» Aim of the exercise
Exact reproduction of every entry is required.

» Excerpted data
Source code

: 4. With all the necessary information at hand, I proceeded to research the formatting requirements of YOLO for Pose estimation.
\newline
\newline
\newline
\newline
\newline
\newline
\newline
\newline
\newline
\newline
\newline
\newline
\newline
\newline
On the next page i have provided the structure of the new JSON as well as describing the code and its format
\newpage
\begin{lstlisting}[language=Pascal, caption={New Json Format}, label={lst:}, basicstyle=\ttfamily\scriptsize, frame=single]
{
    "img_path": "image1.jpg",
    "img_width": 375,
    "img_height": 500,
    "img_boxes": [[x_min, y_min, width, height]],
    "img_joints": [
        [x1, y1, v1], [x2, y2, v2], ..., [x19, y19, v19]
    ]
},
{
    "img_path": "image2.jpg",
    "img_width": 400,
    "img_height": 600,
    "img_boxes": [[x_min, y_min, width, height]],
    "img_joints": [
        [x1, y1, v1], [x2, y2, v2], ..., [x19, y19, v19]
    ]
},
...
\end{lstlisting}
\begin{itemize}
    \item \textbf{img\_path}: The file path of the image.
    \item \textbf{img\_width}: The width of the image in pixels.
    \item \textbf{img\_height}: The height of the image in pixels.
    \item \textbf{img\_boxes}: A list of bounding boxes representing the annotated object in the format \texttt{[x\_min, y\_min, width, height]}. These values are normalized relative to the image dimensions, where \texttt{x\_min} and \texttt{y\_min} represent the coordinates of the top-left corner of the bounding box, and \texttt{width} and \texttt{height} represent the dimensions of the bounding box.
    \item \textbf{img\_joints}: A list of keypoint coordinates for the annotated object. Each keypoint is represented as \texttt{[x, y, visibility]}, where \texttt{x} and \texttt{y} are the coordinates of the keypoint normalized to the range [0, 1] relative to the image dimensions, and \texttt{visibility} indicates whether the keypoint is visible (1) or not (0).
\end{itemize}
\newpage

» Expected answer
Source code

: 4. With all the necessary information at hand, I proceeded to research the formatting requirements of YOLO for Pose estimation.
\newline
\newline
\newline
\newline
\newline
\newline
\newline
\newline
\newline
\newline
\newline
\newline
\newline
\newline
On the next page i have provided the structure of the new JSON as well as describing the code and its format
\newpage
\begin{lstlisting}[language=Pascal, caption={New Json Format}, label={lst:}, basicstyle=\ttfamily\scriptsize, frame=single]
{
    "img_path": "image1.jpg",
    "img_width": 375,
    "img_height": 500,
    "img_boxes": [[x_min, y_min, width, height]],
    "img_joints": [
        [x1, y1, v1], [x2, y2, v2], ..., [x19, y19, v19]
    ]
},
{
    "img_path": "image2.jpg",
    "img_width": 400,
    "img_height": 600,
    "img_boxes": [[x_min, y_min, width, height]],
    "img_joints": [
        [x1, y1, v1], [x2, y2, v2], ..., [x19, y19, v19]
    ]
},
...
\end{lstlisting}
\begin{itemize}
    \item \textbf{img\_path}: The file path of the image.
    \item \textbf{img\_width}: The width of the image in pixels.
    \item \textbf{img\_height}: The height of the image in pixels.
    \item \textbf{img\_boxes}: A list of bounding boxes representing the annotated object in the format \texttt{[x\_min, y\_min, width, height]}. These values are normalized relative to the image dimensions, where \texttt{x\_min} and \texttt{y\_min} represent the coordinates of the top-left corner of the bounding box, and \texttt{width} and \texttt{height} represent the dimensions of the bounding box.
    \item \textbf{img\_joints}: A list of keypoint coordinates for the annotated object. Each keypoint is represented as \texttt{[x, y, visibility]}, where \texttt{x} and \texttt{y} are the coordinates of the keypoint normalized to the range [0, 1] relative to the image dimensions, and \texttt{visibility} indicates whether the keypoint is visible (1) or not (0).
\end{itemize}
\newpage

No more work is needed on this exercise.